CAPSULE: A magical "goldfish" turns herself human to learn about the real humans. A five-year-old adopts her, and the two find they love each other. But dark forces from the sea bring a natural disaster in vengeance for her misbehavior and the boy and the girl-fish have to go find the boy's mother. This film is really aimed at young children. Hayao Miyazaki is off his game with this film that has weaker art and animation than his usual films and a script that needed another draft or two. Rating: low +1 (-4 to +4) or 5/10

Hayao Miyazaki is one of the most respected makers of animated films in the world. His Studio Ghibli has given us classic films like MY NEIGHBOR TOTORO, PRINCESS MONONOKE, and SPIRITED AWAY. (A treasured memory was sitting across the aisle from him at the North American premiere of SPIRITED AWAY.) Sadly, I think his PONYO is several steps backward for him. That is not entirely his fault. The animation of PONYO is flat and dull, but part of that is that he does not obviously use computer animation and he is competing with animators like Pixar. I can accept that he does not have the detail that Pixar has in their images, but PONYO animation looks primitive compared to previous Miyazaki films such as SPIRITED AWAY. Near the opening of the film is a flood of jellyfish filling the screen. It seems intended to convey an awe of the wonder and beauty of sea life. But as a hand drawing it loses the edge of realism that would have made it look believable. It ends up falling short of the desired effect. MY NEIGHBOR TOTORO also had simple animation, but that film is now sixteen years old and standards have changed.
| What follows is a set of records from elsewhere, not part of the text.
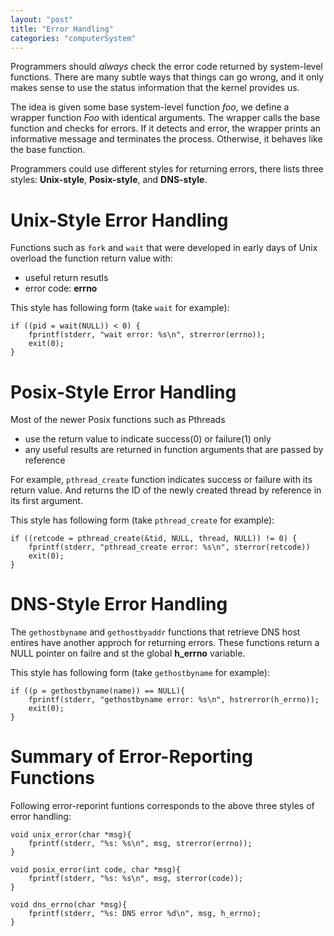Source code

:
 ```yaml
---
layout: "post"
title: "Error Handling"
categories: "computerSystem"
---
```

<!--more-->

Programmers should _always_ check the error code returned by system-level functions. There are many subtle ways that things can go wrong, and it only makes sense to use the status information that the kernel provides us.

The idea is given some base system-level function _foo_, we define a wrapper function _Foo_ with identical arguments. The wrapper calls the base function and checks for errors. If it detects and error, the wrapper prints an informative message and terminates the process. Otherwise, it behaves like the base function.

Programmers could use different styles for returning errors, there lists three styles: __Unix-style__, __Posix-style__, and __DNS-style__.

# Unix-Style Error Handling

Functions such as `fork` and `wait` that were developed in early days of Unix overload the function return value with:

* useful return resutls
* error code: __errno__

This style has following form (take `wait` for example):

    if ((pid = wait(NULL)) < 0) {
        fprintf(stderr, "wait error: %s\n", strerror(errno));
        exit(0);
    }

# Posix-Style Error Handling

Most of the newer Posix functions such as Pthreads 

* use the return value to indicate success(0) or failure(1) only
* any useful results are returned in function arguments that are passed by reference

For example, `pthread_create` function indicates success or failure with its return value. And returns the ID of the newly created thread by reference in its first argument.

This style has following form (take `pthread_create` for example):

    if ((retcode = pthread_create(&tid, NULL, thread, NULL)) != 0) {
        fprintf(stderr, "pthread_create error: %s\n", sterror(retcode))
        exit(0);
    }

# DNS-Style Error Handling

The `gethostbyname` and `gethostbyaddr` functions that retrieve DNS host entires have another approch for returning errors. These functions return a NULL pointer on failre and st the global __h_errno__ variable.

This style has following form (take `gethostbyname` for example):
    
    if ((p = gethostbyname(name)) == NULL){
        fprintf(stderr, "gethostbyname error: %s\n", hstrerror(h_errno));
        exit(0);
    }

# Summary of Error-Reporting Functions

Following error-reporint funtions corresponds to the above three styles of error handling:

    void unix_error(char *msg){
        fprintf(stderr, "%s: %s\n", msg, strerror(errno));
    }

    void posix_error(int code, char *msg){
        fprintf(stderr, "%s: %s\n", msg, sterror(code));
    }

    void dns_errno(char *msg){
        fprintf(stderr, "%s: DNS error %d\n", msg, h_errno);
    }




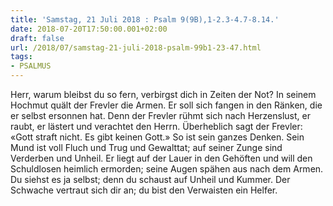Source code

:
 ```yaml
---
title: 'Samstag, 21 Juli 2018 : Psalm 9(9B),1-2.3-4.7-8.14.'
date: 2018-07-20T17:50:00.001+02:00
draft: false
url: /2018/07/samstag-21-juli-2018-psalm-99b1-23-47.html
tags: 
- PSALMUS
---
```


Herr, warum bleibst du so fern, verbirgst dich in Zeiten der Not? In seinem Hochmut quält der Frevler die Armen. Er soll sich fangen in den Ränken, die er selbst ersonnen hat. Denn der Frevler rühmt sich nach Herzenslust, er raubt, er lästert und verachtet den Herrn. Überheblich sagt der Frevler: «Gott straft nicht. Es gibt keinen Gott.» So ist sein ganzes Denken. Sein Mund ist voll Fluch und Trug und Gewalttat; auf seiner Zunge sind Verderben und Unheil. Er liegt auf der Lauer in den Gehöften und will den Schuldlosen heimlich ermorden; seine Augen spähen aus nach dem Armen. Du siehst es ja selbst; denn du schaust auf Unheil und Kummer. Der Schwache vertraut sich dir an; du bist den Verwaisten ein Helfer.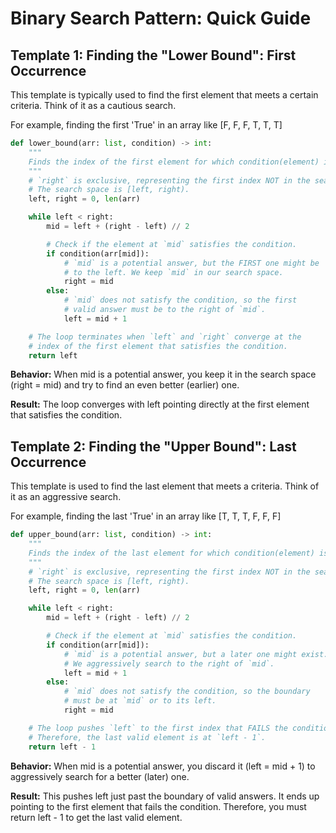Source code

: # Binary Search Pattern: Quick Guide

## Template 1: Finding the "Lower Bound": First Occurrence

This template is typically used to find the first element that meets a certain criteria. Think of it as a cautious search.

For example, finding the first 'True' in an array like [F, F, F, T, T, T]

```python
def lower_bound(arr: list, condition) -> int:
    """
    Finds the index of the first element for which condition(element) is True.
    """
    # `right` is exclusive, representing the first index NOT in the search.
    # The search space is [left, right).
    left, right = 0, len(arr)

    while left < right:
        mid = left + (right - left) // 2

        # Check if the element at `mid` satisfies the condition.
        if condition(arr[mid]):
            # `mid` is a potential answer, but the FIRST one might be
            # to the left. We keep `mid` in our search space.
            right = mid
        else:
            # `mid` does not satisfy the condition, so the first
            # valid answer must be to the right of `mid`.
            left = mid + 1

    # The loop terminates when `left` and `right` converge at the
    # index of the first element that satisfies the condition.
    return left
```

**Behavior:** When mid is a potential answer, you keep it in the search space (right = mid) and try to find an even better (earlier) one.

**Result:** The loop converges with left pointing directly at the first element that satisfies the condition.

## Template 2: Finding the "Upper Bound": Last Occurrence

This template is used to find the last element that meets a criteria. Think of it as an aggressive search.

For example, finding the last 'True' in an array like [T, T, T, F, F, F]

```python
def upper_bound(arr: list, condition) -> int:
    """
    Finds the index of the last element for which condition(element) is True.
    """
    # `right` is exclusive, representing the first index NOT in the search.
    # The search space is [left, right).
    left, right = 0, len(arr)

    while left < right:
        mid = left + (right - left) // 2

        # Check if the element at `mid` satisfies the condition.
        if condition(arr[mid]):
            # `mid` is a potential answer, but a later one might exist.
            # We aggressively search to the right of `mid`.
            left = mid + 1
        else:
            # `mid` does not satisfy the condition, so the boundary
            # must be at `mid` or to its left.
            right = mid

    # The loop pushes `left` to the first index that FAILS the condition.
    # Therefore, the last valid element is at `left - 1`.
    return left - 1
```

**Behavior:** When mid is a potential answer, you discard it (left = mid + 1) to aggressively search for a better (later) one.

**Result:** This pushes left just past the boundary of valid answers. It ends up pointing to the first element that fails the condition. Therefore, you must return left - 1 to get the last valid element.
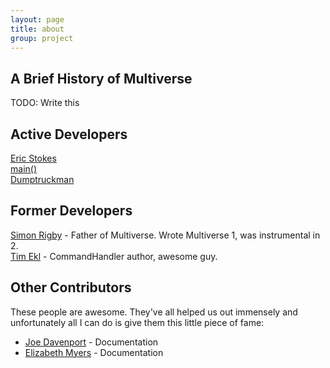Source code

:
 ```yaml
---
layout: page
title: about
group: project
---
```


## A Brief History of Multiverse

TODO: Write this

## Active Developers

[Eric Stokes](http://www.github.com/fernferret)  
[main()](http://www.github.com/main--)  
[Dumptruckman](http://www.github.com/dumptruckman)

## Former Developers
[Simon Rigby](http://www.github.com/rigby90) - Father of Multiverse. Wrote Multiverse 1, was instrumental in 2.  
[Tim Ekl](http://www.github.com/lithium3141) - CommandHandler author, awesome guy.

## Other Contributors

These people are awesome. They've all helped us out immensely and unfortunately all I can do is give them this little piece of fame:

 - [Joe Davenport](http://www.github.com/acyrid) - Documentation
 - [Elizabeth Myers](http://www.github.com/elizacat) - Documentation

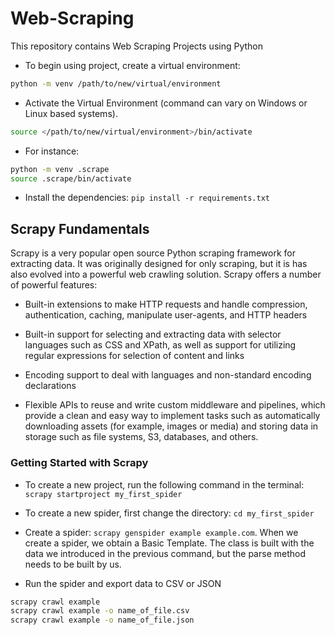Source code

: # Web-Scraping

This repository contains Web Scraping Projects using Python

* To begin using project, create a virtual environment:
  
```bash
python -m venv /path/to/new/virtual/environment
```

* Activate the Virtual Environment (command can vary on Windows or Linux based systems).
  
```bash
source </path/to/new/virtual/environment>/bin/activate
```

* For instance:

```bash
python -m venv .scrape
source .scrape/bin/activate
```

* Install the dependencies: `pip install -r requirements.txt`

## Scrapy Fundamentals

Scrapy is a very popular open source Python scraping framework for extracting data. It was originally designed for only scraping, but it is has also evolved into a powerful web crawling solution. Scrapy offers a number of powerful features:

* Built-in extensions to make HTTP requests and handle compression, authentication, caching, manipulate user-agents, and HTTP headers

* Built-in support for selecting and extracting data with selector languages such as CSS and XPath, as well as support for utilizing regular expressions for selection of content and links

* Encoding support to deal with languages and non-standard encoding declarations

* Flexible APIs to reuse and write custom middleware and pipelines, which provide a clean and easy way to implement tasks such as automatically downloading assets (for example, images or media) and storing data in storage such as file systems, S3, databases, and others.


### Getting Started with Scrapy

* To create a new project, run the following command in the terminal: `scrapy startproject my_first_spider`

* To create a new spider, first change the directory: `cd my_first_spider`

* Create a spider: `scrapy genspider example example.com`.
When we create a spider, we obtain a Basic Template. The class is built with the data we introduced in the previous command, but the parse method needs to be built by us.

* Run the spider and export data to CSV or JSON

```bash
scrapy crawl example
scrapy crawl example -o name_of_file.csv
scrapy crawl example -o name_of_file.json
```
Ponyo (voiced by Noah Cyrus) is a goldfish living in the ocean. But she has a driving curiosity about the humans who rule the land. To see land people, and without the permission of her human-shaped sea-magician father (Liam Neeson), she goes to take a look at what life is like on land. This gets her trapped in a small jar and a human has to smash the jar to get her out, luckily unharmed. The human is the five-year-old Sosuke (Frankie Jonas). It is love at first sight between her and the boy. Later the magical Ponyo takes a form of a human. The love of a boy for his fish/girl becomes like the love he would have for another person. The two have different backgrounds but build a firm relationship on both liking ham. Trouble comes when Sosuke's mother Lisa is angry that Sosuke's father is taking too many overtime shifts fishing for the company he works for. And she has good reason to worry. Ponyo's father is arranging a tsunami in punishment for this daughter's disobedience.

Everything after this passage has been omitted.